There’s also another element to this whole thing that admittedly grates on me. As I’ve said, I really love Artemisia Gentileschi. But the way she’s become a cipher for contemporary feminism I think does a disservice to the complexity of her character, as well as to the sundry other groundbreaking female artists we tend to overlook in holding Artemisia up as this feminist poster child. So when I say that I wasn’t impressed with the research and historical accuracy in this novel, I’m not trying to be some kind of academic purist. It just felt like the author had seen a tumblr post about how ‘Artemisia Gentileschi painted herself as Judith and her rapist as Holofernes!!!1! Badass feminist ICON!!!!’ and spun the novel out of this half-formed idea of who Artemisia actually was. The few times the art itself is referenced also suggests to me that McCullough is out of her depth. If you’re looking for historical accuracy, please pick up one of the many brilliant biographies written about Artemisia, notably those by Mary Garrard.

So, to wrap up this novel length review (sorry, thanks for sticking with me): This is a book of (relevant, necessary) 21st century feminist concepts that try to masquerade themselves as Artemisia Gentileschi’s story at the expense of narrative, character development, and subtlety, which I felt ultimately did a disservice to its protagonist. But clearly I do not hold the majority opinion about this book, and that is perfectly fine.

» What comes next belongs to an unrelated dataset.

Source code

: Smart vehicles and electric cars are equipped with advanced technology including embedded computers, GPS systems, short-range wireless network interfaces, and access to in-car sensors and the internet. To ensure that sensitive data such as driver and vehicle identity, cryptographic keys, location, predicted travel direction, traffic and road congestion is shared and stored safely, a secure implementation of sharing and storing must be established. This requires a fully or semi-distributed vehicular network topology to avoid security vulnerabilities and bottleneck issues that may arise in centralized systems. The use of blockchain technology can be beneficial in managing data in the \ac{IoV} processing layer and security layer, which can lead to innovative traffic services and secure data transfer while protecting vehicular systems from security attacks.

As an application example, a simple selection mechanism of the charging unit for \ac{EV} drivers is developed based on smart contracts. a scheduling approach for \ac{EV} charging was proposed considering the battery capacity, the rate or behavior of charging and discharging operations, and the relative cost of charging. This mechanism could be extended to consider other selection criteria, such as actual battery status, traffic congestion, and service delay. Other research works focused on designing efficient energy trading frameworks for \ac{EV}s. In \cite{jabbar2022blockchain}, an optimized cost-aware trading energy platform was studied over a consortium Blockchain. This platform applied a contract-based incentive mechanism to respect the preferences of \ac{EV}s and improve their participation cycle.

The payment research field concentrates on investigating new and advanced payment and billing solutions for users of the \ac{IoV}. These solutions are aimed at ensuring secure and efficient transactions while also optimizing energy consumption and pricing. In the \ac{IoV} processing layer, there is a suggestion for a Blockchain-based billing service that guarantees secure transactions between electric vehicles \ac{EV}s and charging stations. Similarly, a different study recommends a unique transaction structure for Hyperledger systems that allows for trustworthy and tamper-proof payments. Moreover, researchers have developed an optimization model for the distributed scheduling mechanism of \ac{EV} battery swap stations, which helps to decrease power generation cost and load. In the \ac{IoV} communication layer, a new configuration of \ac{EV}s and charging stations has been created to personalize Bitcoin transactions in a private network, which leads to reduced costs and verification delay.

There are many brilliant and eloquent reviews which discuss this book’s virtues, if that’s what you’re looking for.

19 thoughts on “book review: Blood Water Paint by Joy McCullough

  1. I’ve been vacillating between wanting to read this because I’ve heard it’s great, and being afraid to because of the issues you pointed out. I actually don’t know much about Artemisia Gentileschi, but I think I’ll pass on this one (at least for now) and instead look for a good biography.

    Liked by 1 person

    • That’s definitely the course of action I’d recommend! Though to be fair YA is really not my cup of tea on the best of days, so I can see where this wouldn’t have been quite so intolerable for someone who’s more forgiving of younger books. But even so, this really missed the mark for me. Definitely better books about Artemisia out there!

      Liked by 1 person

  2. I wasn’t aware of this book, and as soon as I started reading the concept I thought, ‘yes please, give it to me’, but having read your whole review (and those excerpts) I suspect I’d be left feeling the same way, sadly. It’s a shame, as the concept holds so much promise, and Gentileschi is indeed an artist deserving of proper, nuanced representation.

    Liked by 1 person

    • Ugh RIGHT?! Despite the fact that ‘YA novel in verse’ isn’t a huge selling point for me I was so in love with the premise that I had to give it a fair chance. But, ugh, 300 pages of that kind of writing was doing my head in. Never has such a short book felt so long.

      Liked by 1 person

      • I always feel frustrated when a YA book lets me down, because on the one hand I think, this wasn’t really meant for me, so fair enough; but on the other hand, it bothers me that some authors feel they need to pander to a younger audience. A teenager picking up a book written in verse about an Italian artist from the 17th century CLEARLY has the emotional and cultural maturity to handle a little depth, nuance and originality in their literature.

        Liked by 1 person

      • YES this 1000%. Usually I won’t Go Off like this with YA because I like to respect that I’m not the target audience but at the same time…. books like this were why I didn’t read YA when I was a teenager?! The feeling of being patronized was even more grating when I was in my ‘take my seriously’ angsty teenage phase.

        Liked by 1 person

      • Exactly! I mean, I get that there’s a place for YA on the ‘easy’, readable side of things, since it’s good escapism and ideal for reluctant readers, but COME ON, it’s insulting how little some writers/publishers expect of their young readers. Books that push them are equally important, if not more so. (It’s hardly a crazy concept; the same applies to all ages really 💁🏼‍♂️)

        Liked by 1 person

      • YES amen! Let’s credit young people with a bit of intelligence. And mature and readable are not mutually exclusive! Sadie is a great example, I read it in two sittings but at the same time it was very emotionally complex. Blood Water Paint took me way too long to get through because the patronizing tone was too irritating to immerse myself in for long periods.

        Liked by 1 person

  3. Drives me mad when this happens, the anachronistic articulation of 21st-century Ishoos. There’s an amazing novel I read recently called The Madonna of the Mountains which does the opposite; it deals with things like domestic violence and coercion, but the protagonist is such a fully formed character that you really feel like you’re inside the head of an uneducated European woman in the mid-1920s, with all of the internalised victim-blaming and resignation; and her suffering doesn’t feel like the point of her life, anyway. It’s most impressive.

    Liked by 1 person

    • Isn’t it the most grating thing in the world? McCullough even used the word “teenager” at one point, I just could not stop rolling my eyes.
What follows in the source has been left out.